でまあ、このバッセンには4畳半ぐらいの室内練習スペース兼キッズルームみたいなエリアがあって、受付でお願いすればそこでティーバッティングしたり、スイングスピードを計れたりするらしい。山梨県のバッティングセンターにはこういう設備を設けているところはなかったのでこうして松本まではるばる来たというわけだ。やるぞ! と思って入ってみるとすぐそのエリアがあって、「よし! ホームページの通りだ!」と思ったんですが、そのエリアのなかで小さい女の子が遊んでたんですね。まあそれはそういうもんかと思って、受付のおじさんに「すみません、あのエリアで練習してみたいんですケド…」って言ったらおじさんが「あっ…えっと、ハイ…」みたいなリアクションしたんですよ。「えー、じゃあこちらの名簿に名前と年齢を書いてください」って渡された紙にいままでの利用者が書いてあって、眺めていくと『はると 9さい』『かなた 8さい』みたいな、上からずっーと20人ぐらいキッズの名前が書いてあって、けっこう動揺したんですけど、この段階ではもう後には引けないので、『りりあ 9さい』の下に『藤原 34歳』って書いて、順番を待った。

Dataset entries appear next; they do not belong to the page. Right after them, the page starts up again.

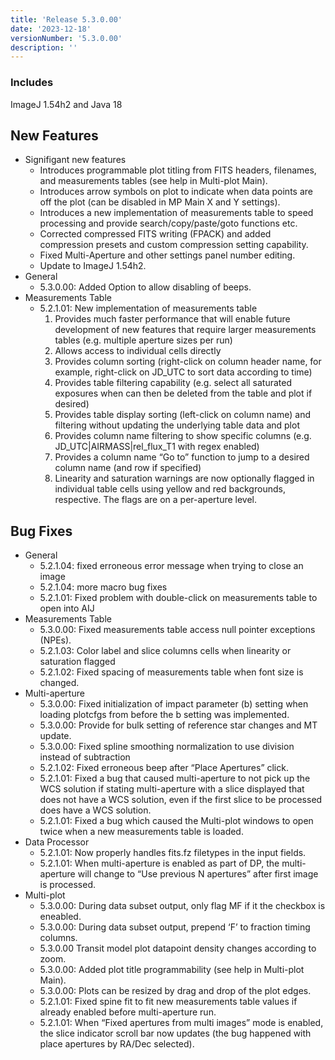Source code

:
 ```yaml
---
title: 'Release 5.3.0.00'
date: '2023-12-18'
versionNumber: '5.3.0.00'
description: ''
---
```


### Includes
ImageJ 1.54h2 and Java 18


## New Features
- Signifigant new features
  - Introduces programmable plot titling from FITS headers, filenames, and measurements tables (see help in Multi-plot Main).
  - Introduces arrow symbols on plot to indicate when data points are off the plot (can be disabled in MP Main X and Y settings).
  - Introduces a new implementation of measurements table to speed processing and provide search/copy/paste/goto functions etc.
  - Corrected compressed FITS writing (FPACK) and added compression presets and custom compression setting capability.
  - Fixed Multi-Aperture and other settings panel number editing.
  - Update to ImageJ 1.54h2.
- General
  - 5.3.0.00: Added Option to allow disabling of beeps.
- Measurements Table
  - 5.2.1.01: New implementation of measurements table
    1. Provides much faster performance that will enable future development of new features that require larger measurements tables (e.g. multiple aperture sizes per run)
    2. Allows access to individual cells directly
    3. Provides column sorting (right-click on column header name, for example, right-click on JD_UTC to sort data according to time)
    4. Provides table filtering capability (e.g. select all saturated exposures when can then be deleted from the table and plot if desired)
    5. Provides table display sorting (left-click on column name) and filtering without updating the underlying table data and plot
    6. Provides column name filtering to show specific columns (e.g. JD_UTC|AIRMASS|rel_flux_T1 with regex enabled)
    7. Provides a column name “Go to” function to jump to a desired column name (and row if specified)
    8. Linearity and saturation warnings are now optionally flagged in individual table cells using yellow and red backgrounds, respective. The flags are on a per-aperture level.

## Bug Fixes
- General
  - 5.2.1.04: fixed erroneous error message when trying to close an image
  - 5.2.1.04: more macro bug fixes
  - 5.2.1.01: Fixed problem with double-click on measurements table to open into AIJ
- Measurements Table
  - 5.3.0.00: Fixed measurements table access null pointer exceptions (NPEs).
  - 5.2.1.03: Color label and slice columns cells when linearity or saturation flagged
  - 5.2.1.02: Fixed spacing of measurements table when font size is changed.
- Multi-aperture
    - 5.3.0.00: Fixed initialization of impact parameter (b) setting when loading plotcfgs from before the b setting was implemented.
    - 5.3.0.00: Provide for bulk setting of reference star changes and MT update.
    - 5.3.0.00: Fixed spline smoothing normalization to use division instead of subtraction
    - 5.2.1.02: Fixed erroneous beep after “Place Apertures” click.
    - 5.2.1.01: Fixed a bug that caused multi-aperture to not pick up the WCS solution if stating multi-aperture with a slice displayed that does not have a WCS solution, even if the first slice to be processed does have a WCS solution.
    - 5.2.1.01: Fixed a bug which caused the Multi-plot windows to open twice when a new measurements table is loaded.
- Data Processor
    - 5.2.1.01: Now properly handles fits.fz filetypes in the input fields.
    - 5.2.1.01: When multi-aperture is enabled as part of DP, the multi-aperture will change to “Use previous N apertures” after first image is processed.
- Multi-plot
    - 5.3.0.00: During data subset output, only flag MF if it the checkbox is eneabled.
    - 5.3.0.00: During data subset output, prepend ‘F’ to fraction timing columns.
    - 5.3.0.00 Transit model plot datapoint density changes according to zoom.
    - 5.3.0.00: Added plot title programmability (see help in Multi-plot Main).
    - 5.3.0.00: Plots can be resized by drag and drop of the plot edges.
    - 5.2.1.01: Fixed spine fit to fit new measurements table values if already enabled before multi-aperture run.
    - 5.2.1.01: When “Fixed apertures from multi images” mode is enabled, the slice indicator scroll bar now updates (the bug  happened with place apertures by RA/Dec selected).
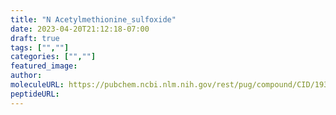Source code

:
 ```yaml
---
title: "N Acetylmethionine_sulfoxide"
date: 2023-04-20T21:12:18-07:00
draft: true
tags: ["",""]
categories: ["",""]
featured_image: 
author: 
moleculeURL: https://pubchem.ncbi.nlm.nih.gov/rest/pug/compound/CID/193368/record/SDF/?record_type=3d&response_type=display
peptideURL:
---
```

10分ほど、かなり気まずい心持ちで待つとピピピというキッチンタイマーの音が聞こえ、りりあちゃんママが粘るりりあちゃんを引きずり出す。りりあちゃんの弟はママに「次オレね!」と元気に叫んでいる。りりあちゃんママはりりあ弟を押さえつけつつ、俺に「すみません、すぐ出ますから」みたいな目くばせをする。逆だよりりあちゃんママ、俺なんだ。俺が「すみません」なんだ。俺の気持ちとしては、ここまでのぜんぶをなかったことにして、いますぐ帰りたいと思っている。りりあちゃんとりりあ弟は俺のことを睨むように見ている。恥ずかしい、その5文字に尽きる。俺もそんなつもりじゃなかった。俺が150キロ離れた松本まで来たのはスイングスピードを計りたかったからだ。キッズエリア乱入おじさんになりたかったからではない。弟くん、そりゃあ、お姉ちゃんが終わったら次オレの番だと思うよな。俺も次男だからよくわかるよ。俺にとっても、君の不興を買ってしまったことは全く本意ではないということだけ、それだけはわかってほしい。ぜんぜん、順番を譲るのはいいのだがこの練習エリア300円かかるから勝手にいいよと言うわけにもいかんし、なんか「どうぞどうぞ!」「いえいえ!」みたいな、そういう展開でコトが大きくなるのも余計恥ずかしいし、とりあえず、もうさっさとスイングスピード計って帰ろと思って、受付のおじさんにその旨を伝えたら「あ、スピード計測いまやってないんです…」って言われて、俺もう全部よくわかんなくなっちゃって「ヘヘェッw」って言って、10分ティーバッティングして帰った。


ティーバッティングをしたんですけどね。

たしかに、ティーバッティングって一回やってみたかったんですよ。これで練習したら自分のバットがどこを走っているのかわかる。素振りとバッセンだとそれがあんまりわからないんだよな。なのでティーバッティングができてよかったです。以上。

 

プロ野球チップス

しれっと言いますが、いまオリックスの中川圭太選手を追っています。

2試合連続の猛打賞で、現時点では交流戦首位の打率とのこと。すごいですね。猛打賞ってなんだと思ったら1試合3安打のことらしい。『2試合連続の3安打』でいいのでは?